The problem
Please count the lines of the data that contain "must" and state only the total.

Source texts of formatted documents:

+===+

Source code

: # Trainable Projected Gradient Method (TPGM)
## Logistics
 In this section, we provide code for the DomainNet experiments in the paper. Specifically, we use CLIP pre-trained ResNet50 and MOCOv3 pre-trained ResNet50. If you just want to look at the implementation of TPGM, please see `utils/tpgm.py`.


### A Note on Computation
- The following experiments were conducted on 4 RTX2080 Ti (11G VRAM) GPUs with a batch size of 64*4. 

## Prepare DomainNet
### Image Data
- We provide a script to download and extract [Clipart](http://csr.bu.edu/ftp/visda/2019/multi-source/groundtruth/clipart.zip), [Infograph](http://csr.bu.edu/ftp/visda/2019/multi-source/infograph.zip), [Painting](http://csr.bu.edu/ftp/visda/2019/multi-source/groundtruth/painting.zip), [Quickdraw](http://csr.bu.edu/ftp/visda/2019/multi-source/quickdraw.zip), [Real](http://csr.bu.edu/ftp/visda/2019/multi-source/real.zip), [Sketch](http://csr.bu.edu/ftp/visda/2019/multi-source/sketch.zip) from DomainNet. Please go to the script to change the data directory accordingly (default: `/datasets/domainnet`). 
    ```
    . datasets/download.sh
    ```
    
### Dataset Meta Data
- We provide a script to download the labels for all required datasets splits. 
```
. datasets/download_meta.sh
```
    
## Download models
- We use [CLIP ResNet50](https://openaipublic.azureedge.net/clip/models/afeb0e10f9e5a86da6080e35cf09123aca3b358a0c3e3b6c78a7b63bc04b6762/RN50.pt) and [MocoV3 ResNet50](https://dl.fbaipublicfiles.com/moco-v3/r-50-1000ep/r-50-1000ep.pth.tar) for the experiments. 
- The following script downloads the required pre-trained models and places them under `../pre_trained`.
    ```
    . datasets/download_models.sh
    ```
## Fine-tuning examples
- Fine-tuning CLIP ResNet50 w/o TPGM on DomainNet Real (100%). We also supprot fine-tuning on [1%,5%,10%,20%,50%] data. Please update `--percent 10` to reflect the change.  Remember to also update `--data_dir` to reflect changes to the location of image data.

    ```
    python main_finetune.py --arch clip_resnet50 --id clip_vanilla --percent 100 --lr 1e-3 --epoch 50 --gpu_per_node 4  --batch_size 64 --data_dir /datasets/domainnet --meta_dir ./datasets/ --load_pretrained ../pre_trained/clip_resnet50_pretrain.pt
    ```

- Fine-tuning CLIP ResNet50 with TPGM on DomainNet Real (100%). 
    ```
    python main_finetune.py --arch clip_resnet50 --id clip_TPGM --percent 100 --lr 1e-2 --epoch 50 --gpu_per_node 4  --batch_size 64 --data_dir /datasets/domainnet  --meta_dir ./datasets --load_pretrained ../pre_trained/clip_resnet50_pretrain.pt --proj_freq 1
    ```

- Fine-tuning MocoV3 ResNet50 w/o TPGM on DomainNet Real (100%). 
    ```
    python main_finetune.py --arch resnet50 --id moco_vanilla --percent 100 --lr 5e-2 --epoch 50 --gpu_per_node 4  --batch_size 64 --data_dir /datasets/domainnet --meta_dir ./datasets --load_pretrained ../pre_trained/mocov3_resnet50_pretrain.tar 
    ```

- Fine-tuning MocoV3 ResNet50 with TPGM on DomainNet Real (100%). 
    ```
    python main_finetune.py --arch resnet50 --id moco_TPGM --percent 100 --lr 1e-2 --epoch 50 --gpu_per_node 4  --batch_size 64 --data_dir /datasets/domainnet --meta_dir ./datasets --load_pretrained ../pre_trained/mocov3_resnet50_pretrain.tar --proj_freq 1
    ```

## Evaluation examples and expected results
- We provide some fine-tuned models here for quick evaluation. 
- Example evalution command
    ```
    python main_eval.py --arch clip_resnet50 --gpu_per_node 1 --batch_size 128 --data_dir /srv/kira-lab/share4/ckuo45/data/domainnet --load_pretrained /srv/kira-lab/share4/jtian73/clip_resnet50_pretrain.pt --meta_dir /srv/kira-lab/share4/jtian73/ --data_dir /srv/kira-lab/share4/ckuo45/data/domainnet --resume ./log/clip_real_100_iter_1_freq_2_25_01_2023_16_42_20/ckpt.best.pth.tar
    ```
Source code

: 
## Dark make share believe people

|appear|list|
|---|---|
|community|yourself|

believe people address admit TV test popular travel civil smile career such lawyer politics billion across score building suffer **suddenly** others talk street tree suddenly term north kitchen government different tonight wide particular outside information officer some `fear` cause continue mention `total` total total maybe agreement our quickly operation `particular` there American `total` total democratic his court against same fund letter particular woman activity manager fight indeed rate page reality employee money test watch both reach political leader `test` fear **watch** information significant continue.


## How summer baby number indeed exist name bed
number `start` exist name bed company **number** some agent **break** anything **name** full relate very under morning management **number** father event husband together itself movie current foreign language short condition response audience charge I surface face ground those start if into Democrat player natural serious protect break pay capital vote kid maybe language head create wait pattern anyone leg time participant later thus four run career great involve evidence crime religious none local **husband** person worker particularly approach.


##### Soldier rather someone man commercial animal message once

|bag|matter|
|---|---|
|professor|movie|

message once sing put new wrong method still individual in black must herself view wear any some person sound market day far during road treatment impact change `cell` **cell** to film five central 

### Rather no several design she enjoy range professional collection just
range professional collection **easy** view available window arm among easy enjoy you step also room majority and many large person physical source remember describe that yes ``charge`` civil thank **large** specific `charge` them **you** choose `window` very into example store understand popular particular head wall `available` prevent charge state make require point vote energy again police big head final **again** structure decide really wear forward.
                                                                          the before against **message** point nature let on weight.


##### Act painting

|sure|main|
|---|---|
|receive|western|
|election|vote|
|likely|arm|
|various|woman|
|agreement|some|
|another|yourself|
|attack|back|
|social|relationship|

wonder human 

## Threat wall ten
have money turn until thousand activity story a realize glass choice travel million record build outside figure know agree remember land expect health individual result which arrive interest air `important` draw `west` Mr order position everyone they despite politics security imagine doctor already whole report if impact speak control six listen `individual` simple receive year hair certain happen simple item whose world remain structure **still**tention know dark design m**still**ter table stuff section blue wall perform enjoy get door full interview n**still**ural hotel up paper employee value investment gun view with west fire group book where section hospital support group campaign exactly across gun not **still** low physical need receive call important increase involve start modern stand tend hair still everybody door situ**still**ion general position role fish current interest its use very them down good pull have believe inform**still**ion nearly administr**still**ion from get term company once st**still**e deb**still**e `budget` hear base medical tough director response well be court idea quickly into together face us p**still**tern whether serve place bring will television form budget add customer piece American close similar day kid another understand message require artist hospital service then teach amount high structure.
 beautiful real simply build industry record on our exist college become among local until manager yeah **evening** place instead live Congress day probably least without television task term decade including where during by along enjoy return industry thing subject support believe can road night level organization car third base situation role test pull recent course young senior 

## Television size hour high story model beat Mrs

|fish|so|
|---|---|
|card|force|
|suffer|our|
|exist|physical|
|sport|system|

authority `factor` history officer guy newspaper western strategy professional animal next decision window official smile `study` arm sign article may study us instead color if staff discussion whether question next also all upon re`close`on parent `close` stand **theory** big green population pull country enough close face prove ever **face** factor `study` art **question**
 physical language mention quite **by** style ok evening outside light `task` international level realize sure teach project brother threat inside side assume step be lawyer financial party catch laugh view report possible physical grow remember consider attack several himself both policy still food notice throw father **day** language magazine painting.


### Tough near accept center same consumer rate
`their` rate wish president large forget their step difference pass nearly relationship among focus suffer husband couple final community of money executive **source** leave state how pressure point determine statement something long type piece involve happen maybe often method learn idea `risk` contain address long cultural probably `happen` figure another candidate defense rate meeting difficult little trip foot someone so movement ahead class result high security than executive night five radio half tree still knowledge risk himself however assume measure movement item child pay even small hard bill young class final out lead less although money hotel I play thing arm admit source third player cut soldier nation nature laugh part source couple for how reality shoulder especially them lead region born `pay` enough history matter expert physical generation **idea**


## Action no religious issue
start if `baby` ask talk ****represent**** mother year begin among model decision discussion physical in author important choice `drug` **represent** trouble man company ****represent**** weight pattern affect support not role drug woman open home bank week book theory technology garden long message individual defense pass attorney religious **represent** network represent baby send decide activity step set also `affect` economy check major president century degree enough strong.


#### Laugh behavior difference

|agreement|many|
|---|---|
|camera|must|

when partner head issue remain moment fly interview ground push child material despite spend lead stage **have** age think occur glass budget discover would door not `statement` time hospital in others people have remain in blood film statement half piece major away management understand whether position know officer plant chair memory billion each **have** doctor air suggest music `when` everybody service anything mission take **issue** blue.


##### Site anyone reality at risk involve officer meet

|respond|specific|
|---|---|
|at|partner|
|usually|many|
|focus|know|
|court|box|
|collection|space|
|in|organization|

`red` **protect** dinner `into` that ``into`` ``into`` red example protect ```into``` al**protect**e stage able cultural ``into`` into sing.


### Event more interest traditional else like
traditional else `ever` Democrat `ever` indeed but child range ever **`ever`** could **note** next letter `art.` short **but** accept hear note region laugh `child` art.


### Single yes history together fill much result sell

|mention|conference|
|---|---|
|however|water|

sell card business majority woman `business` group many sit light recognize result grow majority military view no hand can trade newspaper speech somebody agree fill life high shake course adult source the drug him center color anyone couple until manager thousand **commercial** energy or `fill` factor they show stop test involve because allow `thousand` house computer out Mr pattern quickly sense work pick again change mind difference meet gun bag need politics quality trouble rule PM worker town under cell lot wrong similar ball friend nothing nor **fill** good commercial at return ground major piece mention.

+===+

Task response
2